- Born: 1966 (age 58–59) Llangefni, Anglesey, Wales
- Occupation(s): Actor Lecturer
- Spouse: Wife
- Children: 3

= Huw Garmon =

Welsh actor

Huw Garmon (born 1966) is a Welsh actor, probably best known for playing the eponymous lead in the Oscar-nominated Welsh language film Hedd Wyn (1992). He has also taken part in various television series and has currently taken an academic post at Glyndŵr University, combining it with his acting roles.

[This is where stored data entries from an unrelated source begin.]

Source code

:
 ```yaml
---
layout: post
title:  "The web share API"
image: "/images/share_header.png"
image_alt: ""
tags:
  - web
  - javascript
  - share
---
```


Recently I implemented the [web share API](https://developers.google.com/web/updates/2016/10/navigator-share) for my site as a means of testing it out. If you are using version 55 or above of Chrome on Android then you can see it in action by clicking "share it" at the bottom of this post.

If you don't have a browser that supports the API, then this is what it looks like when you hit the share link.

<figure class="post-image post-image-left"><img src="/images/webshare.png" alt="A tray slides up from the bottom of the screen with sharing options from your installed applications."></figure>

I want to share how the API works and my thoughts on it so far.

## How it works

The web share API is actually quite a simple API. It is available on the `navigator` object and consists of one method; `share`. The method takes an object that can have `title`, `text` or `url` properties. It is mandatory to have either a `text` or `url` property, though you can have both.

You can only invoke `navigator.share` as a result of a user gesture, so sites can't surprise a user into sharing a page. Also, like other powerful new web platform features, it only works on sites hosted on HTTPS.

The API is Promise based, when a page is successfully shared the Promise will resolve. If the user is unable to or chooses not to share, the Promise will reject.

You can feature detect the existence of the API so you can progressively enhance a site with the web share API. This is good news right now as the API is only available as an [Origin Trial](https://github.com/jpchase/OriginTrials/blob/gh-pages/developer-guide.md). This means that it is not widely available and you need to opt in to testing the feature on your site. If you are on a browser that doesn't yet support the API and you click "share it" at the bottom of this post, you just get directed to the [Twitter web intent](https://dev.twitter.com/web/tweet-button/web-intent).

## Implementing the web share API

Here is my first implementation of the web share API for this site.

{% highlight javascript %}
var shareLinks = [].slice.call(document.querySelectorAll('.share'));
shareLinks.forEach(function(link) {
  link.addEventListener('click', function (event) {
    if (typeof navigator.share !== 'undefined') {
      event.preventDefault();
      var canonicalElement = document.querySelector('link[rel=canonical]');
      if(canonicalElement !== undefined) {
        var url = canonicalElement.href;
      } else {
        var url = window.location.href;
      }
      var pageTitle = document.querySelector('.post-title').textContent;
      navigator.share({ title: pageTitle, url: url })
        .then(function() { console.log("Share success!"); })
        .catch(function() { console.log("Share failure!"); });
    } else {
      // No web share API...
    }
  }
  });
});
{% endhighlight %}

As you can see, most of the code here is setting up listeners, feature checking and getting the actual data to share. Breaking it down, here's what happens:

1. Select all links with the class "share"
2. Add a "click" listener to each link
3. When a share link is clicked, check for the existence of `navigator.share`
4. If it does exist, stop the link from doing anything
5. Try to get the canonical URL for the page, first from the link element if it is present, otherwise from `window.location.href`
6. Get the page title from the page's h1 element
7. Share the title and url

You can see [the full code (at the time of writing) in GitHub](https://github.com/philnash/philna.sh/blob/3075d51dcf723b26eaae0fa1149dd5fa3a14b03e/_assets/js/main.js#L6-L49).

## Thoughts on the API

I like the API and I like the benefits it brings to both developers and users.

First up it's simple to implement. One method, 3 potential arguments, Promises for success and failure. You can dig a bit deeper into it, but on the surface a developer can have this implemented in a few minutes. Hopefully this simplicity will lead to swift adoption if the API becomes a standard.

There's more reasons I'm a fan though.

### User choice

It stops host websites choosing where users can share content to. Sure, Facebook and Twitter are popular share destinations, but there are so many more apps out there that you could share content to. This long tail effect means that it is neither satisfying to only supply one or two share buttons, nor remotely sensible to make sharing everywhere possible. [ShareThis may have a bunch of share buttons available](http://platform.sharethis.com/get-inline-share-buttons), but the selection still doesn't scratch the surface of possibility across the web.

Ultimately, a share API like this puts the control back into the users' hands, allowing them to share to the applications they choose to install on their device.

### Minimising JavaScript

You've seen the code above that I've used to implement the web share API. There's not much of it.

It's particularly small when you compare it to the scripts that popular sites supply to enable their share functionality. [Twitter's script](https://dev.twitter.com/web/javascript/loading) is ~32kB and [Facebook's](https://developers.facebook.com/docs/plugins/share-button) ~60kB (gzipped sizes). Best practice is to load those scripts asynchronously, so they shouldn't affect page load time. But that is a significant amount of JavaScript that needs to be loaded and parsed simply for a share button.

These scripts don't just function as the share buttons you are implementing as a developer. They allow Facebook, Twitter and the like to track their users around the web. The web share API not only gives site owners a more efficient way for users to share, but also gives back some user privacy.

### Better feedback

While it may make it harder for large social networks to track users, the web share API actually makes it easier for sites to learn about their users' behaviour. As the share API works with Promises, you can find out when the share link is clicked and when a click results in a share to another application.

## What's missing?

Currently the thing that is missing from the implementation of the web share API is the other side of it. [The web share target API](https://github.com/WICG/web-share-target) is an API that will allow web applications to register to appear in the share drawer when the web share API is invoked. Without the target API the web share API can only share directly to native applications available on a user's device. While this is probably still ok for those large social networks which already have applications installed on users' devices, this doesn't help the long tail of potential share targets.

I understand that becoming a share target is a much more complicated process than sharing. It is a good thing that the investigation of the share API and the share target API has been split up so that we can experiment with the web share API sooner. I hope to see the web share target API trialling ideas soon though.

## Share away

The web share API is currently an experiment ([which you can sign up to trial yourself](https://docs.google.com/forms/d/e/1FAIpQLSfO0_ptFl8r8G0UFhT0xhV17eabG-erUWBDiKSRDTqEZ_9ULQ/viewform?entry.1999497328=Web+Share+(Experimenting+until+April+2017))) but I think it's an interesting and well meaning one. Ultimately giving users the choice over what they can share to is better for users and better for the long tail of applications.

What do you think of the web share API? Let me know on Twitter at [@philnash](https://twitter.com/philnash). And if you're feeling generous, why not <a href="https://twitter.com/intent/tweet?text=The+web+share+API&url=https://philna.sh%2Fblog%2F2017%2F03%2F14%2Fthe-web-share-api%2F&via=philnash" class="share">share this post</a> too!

Born in Llangefni in Anglesey, Garmon is the youngest of four sons of the Welsh historian and novelist Richard Cyril Hughes. He obtained a degree in drama studies from Aberystwyth University. Although he is best known for Welsh language roles, he has also appeared on English language television, notably in Cadfael with Derek Jacobi, as well as having parts in a number of films. These included Hedd Wyn (1992), in which Garmon starred and which was the first Welsh film to be nominated for Best Foreign Language Film at the Academy Awards. Other films included Bride of War (1998) and Killer Elite (2011).

He was a regular in the S4C soap opera Pobol y Cwm between 1997 and 2004, in the role of Steffan Humphries, and has been a script writer for the series. He has also appeared in Coronation Street, and in 2016 joined the cast of the S4C soap opera Rownd a Rownd. In 2010 he joined the academic staff of Glyndŵr University where he lectures on theatre and television performance, stating that "After 20 years of acting, directing, screenwriting, writing stories and working abroad as an actor, I wanted a change". He intends to continue in this career part-time while returning to television work.

Garmon is married with three children.